Photo by Diana Percy
Most people’s introduction to Room 521 is intimidating, exciting and definitely not clean.
You’re likely at an eighth grade orientation night, crammed into the room that reeks of burnt popcorn and spilled orange Fanta. But you enroll in 21st Century Journalism anyway.
It’s your first day of freshman year and you’re in J1. You later find out you are a terrible writer after your first Leaguetown, you can’t design an ad for Bubba’s Flowers to save your life and you are about to get your lowest grade of high school.
Why would anyone want to pursue journalism here?
Fifty-six issues, four staffs and almost 2,000 pages later, I often ask myself this same question. Tate will never say my work is great – maybe that my headline is clever if I’m lucky. We will never be ahead of schedule no matter how productive we are in class. My peers flipping through the paper on distribution day will never know I stayed up until 2 a.m. on deadline because the story changed that night.
But when my little sister, Libby, was getting ready to apply for staff, I told her why Harbinger is the coolest extra-curricular you could join.
And I told her why I love being a “J-Kid.”
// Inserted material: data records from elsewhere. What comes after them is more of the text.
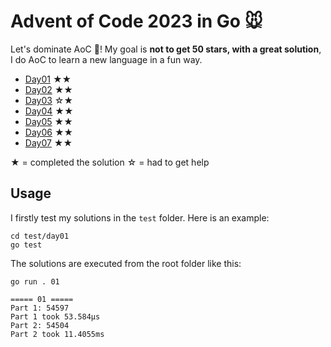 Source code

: # Advent of Code 2023 in Go 🐭

Let's dominate AoC 🎄! My goal is **not to get 50 stars, with a great solution**, I do AoC to learn a new language in a fun way.

- [Day01](./solution/day01) ★★
- [Day02](./solution/day02) ★★
- [Day03](./solution/day03) ☆★
- [Day04](./solution/day04) ★★
- [Day05](./solution/day05) ★★
- [Day06](./solution/day06) ★★
- [Day07](./solution/day07) ★★

★ = completed the solution
☆ = had to get help

## Usage

I firstly test my solutions in the `test` folder. Here is an example:

```shell
cd test/day01 
go test
```

The solutions are executed from the root folder like this:

```shell
go run . 01
```

```
===== 01 =====
Part 1: 54597
Part 1 took 53.584µs
Part 2: 54504
Part 2 took 11.4055ms
```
You get a grade for reviewing chocolate. You win a design award for throwing lit cigs in a graduation cap for a cover of an addiction story. You get into Rockhurst games for free to stand by a camera for half an hour.
You master InDesign, saving you a hefty bill when you are able to design your own resumé. You learn to listen and be spontaneous in interviews, letting the story take its own direction.
You get to spend every other Wednesday night eating free Chick-Fil-A and laugh-crying with your friends at 10 p.m. You may be reciting every word to “Where is the Love?” but that isn’t a distraction for you. Finalizing your page is almost muscle-memory – you’ve learned to meet a real deadline with a real printing company.
But best of all, you will meet the coolest, most hard-working, driven and genuine people on staff. This program has not only given me friendships with those outside of my niche – artists, thespians, IB kids – it has introduced me to my better half.
Daisy, I couldn’t have done this whole high school thing without you. You push me to be my best, make me laugh – even in the mornings – and splurge-eat with me despite your delusional kickboxing schedule. I can’t wait to see what you do in the future and I love you with all of my heart.
Libby, and everyone else considering being a part of journalism at East, this is why you should do it. You will learn the stench of Robbie’s Indian takeout leftovers and old Chipotle rice compliment the blue couch in a disturbing, yet comforting, way. Tate will become your source of entertainment / worst nightmare. The friendships you make will last beyond these four years of high school. And, like me, you’ll learn all the reasons to love being a J-Kid.